No moving parts. Heat leaves through the chassis and heatsinks by conduction, convection, and radiation. Silent and maintenance-free — the approach Blackmagic uses in the fanless ATEM Mini — but limited by surface area and the surrounding air. When passive gear runs hot, you help it by improving the air around it, not by opening it up.
A fan (or, rarely, liquid) forces air across a heatsink, moving far more heat than convection alone. Vastly more capable, at the cost of noise, dust intake, and a moving part that can fail. Most rack gear and production PCs are actively cooled.
Common to both: a finned metal block that multiplies surface area so heat can transfer to the air. Contact quality — the thermal interface between chip and sink — matters as much as the fins themselves.
The paste or pad between a chip and its heatsink fills microscopic gaps so heat actually crosses. It dries out and degrades over years — a common, fixable cause of a device that used to run cool and now throttles.
In most computing, fan noise is a nuisance. In audio and video production it is a defect — an open microphone will hear it. Noise is measured in decibels A-weighted (dBA), a scale weighted to human hearing. The decibel scale is logarithmic: a small number change is a large change in perceived loudness. That is why quiet-computing enthusiasts obsess over a few dBA.
Rack-mounted gear fails thermally for a predictable reason: heat has nowhere to go. Devices exhaust into a closed cabinet, the air inside heats up, and every device then breathes its neighbours’ exhaust. The fixes are equally predictable:
Ambient temperature is the multiplier behind every one of these. Cooling can only ever move heat from the device into the surrounding air, so the hotter that air, the less margin every device has. A cooler, well-ventilated room is the cheapest upgrade in the rack.
Dust is thermal management’s long game.

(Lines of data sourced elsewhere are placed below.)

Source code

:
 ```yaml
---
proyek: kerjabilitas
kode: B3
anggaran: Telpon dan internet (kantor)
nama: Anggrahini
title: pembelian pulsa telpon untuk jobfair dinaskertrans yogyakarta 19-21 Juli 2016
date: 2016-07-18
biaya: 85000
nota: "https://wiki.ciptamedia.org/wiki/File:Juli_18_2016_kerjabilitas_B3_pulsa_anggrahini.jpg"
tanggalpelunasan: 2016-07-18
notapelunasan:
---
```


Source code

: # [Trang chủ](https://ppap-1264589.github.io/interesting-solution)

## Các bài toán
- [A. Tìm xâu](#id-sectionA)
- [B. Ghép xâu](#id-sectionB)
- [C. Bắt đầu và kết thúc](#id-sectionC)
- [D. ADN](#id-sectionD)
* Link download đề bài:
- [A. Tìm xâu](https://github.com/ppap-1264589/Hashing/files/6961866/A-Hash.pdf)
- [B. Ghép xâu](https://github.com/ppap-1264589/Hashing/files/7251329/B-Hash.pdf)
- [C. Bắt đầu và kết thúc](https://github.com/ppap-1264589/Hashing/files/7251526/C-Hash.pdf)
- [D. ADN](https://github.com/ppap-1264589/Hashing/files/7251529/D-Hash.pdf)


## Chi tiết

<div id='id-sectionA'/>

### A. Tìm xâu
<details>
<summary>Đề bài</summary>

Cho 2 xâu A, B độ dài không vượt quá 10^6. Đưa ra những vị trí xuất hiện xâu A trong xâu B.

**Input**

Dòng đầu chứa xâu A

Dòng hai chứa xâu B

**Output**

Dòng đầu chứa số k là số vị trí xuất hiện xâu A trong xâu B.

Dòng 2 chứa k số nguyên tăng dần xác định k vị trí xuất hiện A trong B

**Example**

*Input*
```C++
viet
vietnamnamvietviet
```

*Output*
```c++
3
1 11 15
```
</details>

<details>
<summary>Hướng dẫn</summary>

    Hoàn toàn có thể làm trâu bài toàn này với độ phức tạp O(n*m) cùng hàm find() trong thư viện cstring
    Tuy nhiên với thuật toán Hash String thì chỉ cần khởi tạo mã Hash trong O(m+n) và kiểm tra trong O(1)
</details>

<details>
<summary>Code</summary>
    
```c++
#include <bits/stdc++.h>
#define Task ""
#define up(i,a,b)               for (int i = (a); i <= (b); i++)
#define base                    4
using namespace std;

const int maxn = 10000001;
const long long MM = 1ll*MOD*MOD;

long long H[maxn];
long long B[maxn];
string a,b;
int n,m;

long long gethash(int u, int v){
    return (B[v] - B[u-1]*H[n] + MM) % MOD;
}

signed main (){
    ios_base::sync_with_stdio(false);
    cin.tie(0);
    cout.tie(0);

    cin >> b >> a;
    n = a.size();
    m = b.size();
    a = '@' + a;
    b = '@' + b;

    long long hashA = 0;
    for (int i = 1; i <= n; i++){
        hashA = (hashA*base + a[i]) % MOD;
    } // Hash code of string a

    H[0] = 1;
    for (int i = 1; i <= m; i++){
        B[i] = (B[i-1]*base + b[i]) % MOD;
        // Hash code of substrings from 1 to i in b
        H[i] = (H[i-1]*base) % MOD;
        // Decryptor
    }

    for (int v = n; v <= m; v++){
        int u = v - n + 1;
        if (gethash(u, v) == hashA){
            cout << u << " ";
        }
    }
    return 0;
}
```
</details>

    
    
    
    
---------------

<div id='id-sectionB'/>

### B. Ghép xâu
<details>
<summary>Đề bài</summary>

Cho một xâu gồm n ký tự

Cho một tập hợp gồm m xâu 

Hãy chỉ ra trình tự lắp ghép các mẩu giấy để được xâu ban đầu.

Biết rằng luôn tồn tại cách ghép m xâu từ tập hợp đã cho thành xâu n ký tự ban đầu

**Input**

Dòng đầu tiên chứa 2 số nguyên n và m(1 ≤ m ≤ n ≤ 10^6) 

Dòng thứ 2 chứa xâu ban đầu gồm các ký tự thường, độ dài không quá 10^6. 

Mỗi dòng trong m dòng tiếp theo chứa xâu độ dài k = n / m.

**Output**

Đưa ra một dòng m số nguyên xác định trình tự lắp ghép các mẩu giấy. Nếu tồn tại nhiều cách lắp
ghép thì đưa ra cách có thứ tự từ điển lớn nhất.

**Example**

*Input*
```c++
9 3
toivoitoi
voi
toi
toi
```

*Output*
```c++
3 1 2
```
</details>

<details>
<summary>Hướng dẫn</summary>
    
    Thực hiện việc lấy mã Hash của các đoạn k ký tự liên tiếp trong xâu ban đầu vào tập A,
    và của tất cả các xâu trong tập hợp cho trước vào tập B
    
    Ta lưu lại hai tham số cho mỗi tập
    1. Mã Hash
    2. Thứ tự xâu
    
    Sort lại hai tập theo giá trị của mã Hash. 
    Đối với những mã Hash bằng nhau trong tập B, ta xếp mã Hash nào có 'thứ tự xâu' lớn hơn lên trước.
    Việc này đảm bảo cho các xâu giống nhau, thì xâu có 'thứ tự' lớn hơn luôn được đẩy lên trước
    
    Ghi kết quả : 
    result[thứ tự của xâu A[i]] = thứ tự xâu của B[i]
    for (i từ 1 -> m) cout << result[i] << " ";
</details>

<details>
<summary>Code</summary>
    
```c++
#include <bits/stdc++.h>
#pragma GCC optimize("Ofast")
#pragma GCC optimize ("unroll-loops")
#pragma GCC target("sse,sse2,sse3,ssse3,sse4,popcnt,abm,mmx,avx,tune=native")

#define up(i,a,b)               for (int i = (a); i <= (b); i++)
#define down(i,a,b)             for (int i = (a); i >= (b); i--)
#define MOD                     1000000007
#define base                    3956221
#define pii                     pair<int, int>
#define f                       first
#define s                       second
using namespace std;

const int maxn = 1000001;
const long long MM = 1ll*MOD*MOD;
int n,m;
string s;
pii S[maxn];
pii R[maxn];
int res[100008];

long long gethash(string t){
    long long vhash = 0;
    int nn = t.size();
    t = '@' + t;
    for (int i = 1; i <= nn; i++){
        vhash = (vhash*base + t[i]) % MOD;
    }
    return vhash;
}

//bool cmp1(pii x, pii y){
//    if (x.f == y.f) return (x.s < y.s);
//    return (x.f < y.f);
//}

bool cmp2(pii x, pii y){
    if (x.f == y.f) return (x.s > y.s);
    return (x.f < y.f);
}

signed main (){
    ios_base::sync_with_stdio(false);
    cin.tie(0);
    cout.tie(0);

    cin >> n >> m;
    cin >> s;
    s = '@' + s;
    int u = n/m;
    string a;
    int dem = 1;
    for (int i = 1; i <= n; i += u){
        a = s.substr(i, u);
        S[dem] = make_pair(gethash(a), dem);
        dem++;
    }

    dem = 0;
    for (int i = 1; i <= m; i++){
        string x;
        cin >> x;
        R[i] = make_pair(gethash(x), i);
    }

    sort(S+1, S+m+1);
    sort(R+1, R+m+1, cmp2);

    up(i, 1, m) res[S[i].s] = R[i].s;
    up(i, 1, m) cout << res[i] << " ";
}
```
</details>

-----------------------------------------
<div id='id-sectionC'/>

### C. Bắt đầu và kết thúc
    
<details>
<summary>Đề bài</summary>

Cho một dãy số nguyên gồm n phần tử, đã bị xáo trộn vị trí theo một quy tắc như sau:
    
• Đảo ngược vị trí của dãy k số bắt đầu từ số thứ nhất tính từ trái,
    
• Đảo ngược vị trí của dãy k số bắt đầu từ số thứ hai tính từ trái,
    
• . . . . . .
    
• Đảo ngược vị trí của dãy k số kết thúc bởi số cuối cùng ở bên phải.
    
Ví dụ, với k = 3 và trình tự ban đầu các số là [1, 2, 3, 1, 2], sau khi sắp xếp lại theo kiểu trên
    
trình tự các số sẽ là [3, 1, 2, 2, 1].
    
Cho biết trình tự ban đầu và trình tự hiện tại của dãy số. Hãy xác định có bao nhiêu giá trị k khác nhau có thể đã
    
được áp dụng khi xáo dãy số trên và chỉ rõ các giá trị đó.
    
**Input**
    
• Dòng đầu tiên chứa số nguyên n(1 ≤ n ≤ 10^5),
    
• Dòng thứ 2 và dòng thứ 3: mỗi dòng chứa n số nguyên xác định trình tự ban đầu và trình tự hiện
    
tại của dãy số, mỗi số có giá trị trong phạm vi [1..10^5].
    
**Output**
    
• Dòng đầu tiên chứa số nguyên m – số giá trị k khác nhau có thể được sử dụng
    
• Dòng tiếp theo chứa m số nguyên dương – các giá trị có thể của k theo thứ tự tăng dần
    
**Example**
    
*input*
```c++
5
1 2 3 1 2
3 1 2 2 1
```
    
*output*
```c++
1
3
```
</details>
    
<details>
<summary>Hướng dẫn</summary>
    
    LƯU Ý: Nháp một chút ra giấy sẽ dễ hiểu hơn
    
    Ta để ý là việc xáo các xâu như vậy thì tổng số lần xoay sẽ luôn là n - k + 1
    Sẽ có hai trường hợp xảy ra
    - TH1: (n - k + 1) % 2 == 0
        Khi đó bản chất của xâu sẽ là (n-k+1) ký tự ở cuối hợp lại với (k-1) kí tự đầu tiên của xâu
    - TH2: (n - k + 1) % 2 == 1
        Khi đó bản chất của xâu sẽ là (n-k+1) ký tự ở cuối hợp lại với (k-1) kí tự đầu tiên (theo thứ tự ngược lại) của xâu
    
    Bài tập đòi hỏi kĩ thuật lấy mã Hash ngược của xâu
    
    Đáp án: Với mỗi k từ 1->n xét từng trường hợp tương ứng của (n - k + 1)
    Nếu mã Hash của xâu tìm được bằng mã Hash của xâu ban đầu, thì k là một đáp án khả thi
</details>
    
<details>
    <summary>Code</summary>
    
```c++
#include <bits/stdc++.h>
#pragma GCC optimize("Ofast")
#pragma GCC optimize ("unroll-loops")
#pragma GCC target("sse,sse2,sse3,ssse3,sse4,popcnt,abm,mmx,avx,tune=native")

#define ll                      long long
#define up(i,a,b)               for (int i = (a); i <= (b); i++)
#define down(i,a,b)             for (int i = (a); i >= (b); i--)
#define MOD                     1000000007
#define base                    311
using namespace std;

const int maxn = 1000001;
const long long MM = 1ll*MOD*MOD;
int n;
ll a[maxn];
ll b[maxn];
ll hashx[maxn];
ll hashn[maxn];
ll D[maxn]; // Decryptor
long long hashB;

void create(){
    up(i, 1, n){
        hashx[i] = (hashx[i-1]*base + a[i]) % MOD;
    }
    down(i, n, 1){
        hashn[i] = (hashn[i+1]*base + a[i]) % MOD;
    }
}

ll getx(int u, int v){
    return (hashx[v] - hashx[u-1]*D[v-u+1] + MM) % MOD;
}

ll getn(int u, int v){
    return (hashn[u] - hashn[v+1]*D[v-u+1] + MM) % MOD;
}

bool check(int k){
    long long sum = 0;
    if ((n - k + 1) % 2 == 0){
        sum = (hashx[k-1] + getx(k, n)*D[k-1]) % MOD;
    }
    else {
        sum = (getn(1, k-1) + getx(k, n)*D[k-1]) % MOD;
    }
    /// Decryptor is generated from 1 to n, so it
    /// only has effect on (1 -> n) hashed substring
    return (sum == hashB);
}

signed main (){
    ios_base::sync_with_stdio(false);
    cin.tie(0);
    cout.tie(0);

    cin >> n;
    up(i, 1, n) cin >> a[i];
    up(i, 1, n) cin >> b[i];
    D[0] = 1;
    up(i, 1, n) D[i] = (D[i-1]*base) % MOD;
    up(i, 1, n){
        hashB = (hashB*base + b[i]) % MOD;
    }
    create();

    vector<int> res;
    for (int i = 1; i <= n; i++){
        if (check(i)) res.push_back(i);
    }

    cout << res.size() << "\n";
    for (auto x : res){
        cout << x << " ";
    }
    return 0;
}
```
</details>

It settles on heatsinks and fan blades, where it acts as an insulating blanket — the opposite of what a heatsink is for — and it chokes airflow. A device that ran cool for a year and now throttles has very often just collected a felt of dust. Periodic cleaning with compressed air, and intake filters on actively cooled gear, keep cooling systems working at their rated capacity. Filters themselves must be cleaned, or they become the blockage.
Put together, thermal management is a short checklist repeated across every box in the rack: rated operating range, adequate surface area, clear airflow paths, the slowest fan that does the job, low ambient temperature, and no dust. Apply it to the fanless switcher — see ATEM Mini cooling — to the production computer in our mini PC cooling guide, and to the wider kit in the gear guide.
Thermal throttling is a chip slowing itself down when an internal temperature sensor crosses a threshold, to reduce the heat it generates. It protects the hardware but can cause dropped frames or stutter in a live encoder or switcher, which is why keeping gear within its rated temperature range matters.
Neither is universally better. Passive cooling is silent and maintenance-free but limited by surface area and surrounding air — ideal where noise is critical, like a fanless switcher near a microphone. Active (fan) cooling moves far more heat for hard-working gear, at the cost of noise, dust, and a moving part. Most rigs use both.
A large fan turning slowly moves the same volume of air as a small fan spinning fast, but at a much lower speed it generates far less noise. Choosing bigger, slower fans is the single most effective low-noise cooling principle.
Dust settles on heatsinks and fan blades where it insulates surfaces and chokes airflow — the opposite of what a heatsink is for. A device that used to run cool and now throttles has very often just collected dust. Periodic cleaning and intake filters restore rated cooling performance.
Plan front-to-back airflow so cool air enters the front and hot air exits the back, leave clearance around passively cooled devices, add vented panels or a quiet rack fan to lower internal ambient temperature, and use blanking panels to stop hot and cold air short-circuiting around the equipment.